Records from a data source:
=======

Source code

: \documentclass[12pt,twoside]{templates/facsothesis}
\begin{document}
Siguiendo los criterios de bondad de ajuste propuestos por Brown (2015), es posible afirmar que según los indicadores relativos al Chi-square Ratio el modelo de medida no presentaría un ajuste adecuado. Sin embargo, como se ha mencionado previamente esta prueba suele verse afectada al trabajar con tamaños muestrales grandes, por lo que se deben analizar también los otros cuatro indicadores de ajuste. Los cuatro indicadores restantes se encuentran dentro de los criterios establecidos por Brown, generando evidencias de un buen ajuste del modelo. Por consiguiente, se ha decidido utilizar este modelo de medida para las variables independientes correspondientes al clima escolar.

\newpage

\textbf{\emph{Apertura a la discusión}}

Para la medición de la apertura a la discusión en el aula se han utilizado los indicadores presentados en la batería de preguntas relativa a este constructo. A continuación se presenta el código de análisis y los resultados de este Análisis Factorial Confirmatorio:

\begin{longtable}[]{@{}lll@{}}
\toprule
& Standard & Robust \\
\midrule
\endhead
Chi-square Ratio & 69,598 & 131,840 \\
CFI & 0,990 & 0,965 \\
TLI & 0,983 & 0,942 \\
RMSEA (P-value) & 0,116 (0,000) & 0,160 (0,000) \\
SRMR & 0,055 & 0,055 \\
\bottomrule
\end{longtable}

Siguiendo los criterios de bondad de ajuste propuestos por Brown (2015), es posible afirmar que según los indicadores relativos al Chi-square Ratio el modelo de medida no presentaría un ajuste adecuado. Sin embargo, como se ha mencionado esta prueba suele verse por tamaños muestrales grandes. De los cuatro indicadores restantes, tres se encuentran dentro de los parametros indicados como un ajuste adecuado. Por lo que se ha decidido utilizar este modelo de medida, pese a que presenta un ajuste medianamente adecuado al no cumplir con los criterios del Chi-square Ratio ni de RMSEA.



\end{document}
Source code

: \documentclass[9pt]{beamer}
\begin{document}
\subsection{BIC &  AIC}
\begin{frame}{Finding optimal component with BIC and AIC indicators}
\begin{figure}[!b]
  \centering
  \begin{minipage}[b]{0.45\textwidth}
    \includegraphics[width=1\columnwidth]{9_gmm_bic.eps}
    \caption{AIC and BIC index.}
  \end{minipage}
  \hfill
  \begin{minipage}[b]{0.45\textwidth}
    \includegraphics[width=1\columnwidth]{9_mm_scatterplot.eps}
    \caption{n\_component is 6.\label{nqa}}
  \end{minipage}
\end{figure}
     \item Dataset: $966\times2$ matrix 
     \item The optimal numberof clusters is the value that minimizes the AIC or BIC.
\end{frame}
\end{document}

=======

Problem to work on: Answer with the count alone: how many lines in the data above have "como" in them?

Answer space: 2